Orca Exploration Group Inc. Announces Completion of Substantial Issuer Bid
Posted on 12 March 2020
TORTOLA, BRITISH VIRGIN ISLANDS – March 12, 2020 – Orca Exploration Group Inc. (“Orca” or the “Company” and includes its subsidiaries and affiliates) (TSX-V: ORC.A, ORC.B) today is announcing that it has taken up and paid for 7,692,297 Class B Subordinate Voting Shares (“Class B Shares“) at a price of CDN$6.50 per Class B Share under Orca’s substantial issuer bid to purchase for cancellation a number of its Class B Shares for an aggregate purchase price not to exceed CDN$50 million (the “Offer“).

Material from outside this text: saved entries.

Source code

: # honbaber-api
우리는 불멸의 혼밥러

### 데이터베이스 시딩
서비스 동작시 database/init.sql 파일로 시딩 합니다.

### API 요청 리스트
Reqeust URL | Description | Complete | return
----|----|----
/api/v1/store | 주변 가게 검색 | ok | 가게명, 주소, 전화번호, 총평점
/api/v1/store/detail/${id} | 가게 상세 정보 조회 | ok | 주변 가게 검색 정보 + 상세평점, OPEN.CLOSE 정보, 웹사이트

The shares taken up are nine less than previously announced due to rounding. All dollar amounts are in Canadian dollars.
The Class B Shares purchased represent an aggregate purchase price of approximately CDN$50 million and represent 23.6% of the total number of Orca’s issued and outstanding Class B Shares and 22.4% of the total number of Orca’s issued and outstanding shares. After giving effect to the Offer, Orca has 24,864,960 Class B Shares issued and outstanding and 1,750,495 Class A Common Shares issued and outstanding.
Since the Offer was oversubscribed, shareholders who made auction tenders at or below the purchase price and the purchase price tenders had approximately 41.0% of their successfully tendered shares purchased by Orca (other than “odd lot” tenders, which were not subject to proration).
Any shares not purchased, including such shares not purchased as a result of proration or shares tendered pursuant to auction tenders at prices higher than the purchase price or invalidly tendered, will be returned to shareholders as soon as practicable by AST Trust Company (Canada), as depositary.
The full details of the Offer are described in the offer to purchase and issuer bid circular dated January 28, 2020, as well as the related letter of transmittal and notice of guaranteed delivery, copies of which were filed and are available on Orca’s SEDAR profile at www.sedar.com.
This press release is for information purposes only and does not constitute an offer to buy or the solicitation of an offer to sell Orca’s shares.
Orca Exploration Group Inc.
Orca is an international public company engaged in natural gas development and supply in Tanzania through its subsidiary PanAfrican Energy Tanzania Limited. Orca trades on the TSX Venture Exchange under the trading symbols ORC.A and ORC.B.
For further information please contact:
Nigel Friend, CEO
Blaine Karst, CFO
For media enquiries:
+44-20 8434 2643
Neither the TSX Venture Exchange nor its Regulation Service Provider (as that term is defined in the policies of the TSX Venture Exchange) accepts responsibility for the adequacy or accuracy of this release.
Forward Looking Information
Certain information regarding Orca set forth in this news release, including but not limited to: when shareholders will receive from AST Trust Company (Canada) the shares not purchased under the Offer, constitute “forward-looking information” within the meaning of applicable Canadian securities laws. The words “may”, “will”, “would”, “should”, “could”, “expects”, “plans”, “intends”, “trends”, “indications”, “anticipates”, “believes”, “estimates”, “predicts”, “likely” or “potential” or the negative or other variations of these words or other comparable words or phrases, are intended to identify forward-looking information. Forward-looking information, by its very nature, involves inherent risks and uncertainties and is based on several assumptions, both general and specific. Orca cautions that its assumptions may not materialize and that current economic conditions render such assumptions, although believed reasonable at the time they were made, subject to greater uncertainty. Such forward-looking information is not a guarantee of future performance and involves known and unknown risks, uncertainties and other factors which may cause the actual results or performance of Orca to be materially different from the outlook or any future results or performance implied by such information.
The forward-looking information contained in this new release is provided as of the date hereof and the Company undertakes no obligation to update publicly or revise any forward-looking information, whether as a result of new information, future events or otherwise, unless so required by applicable Canadian securities laws.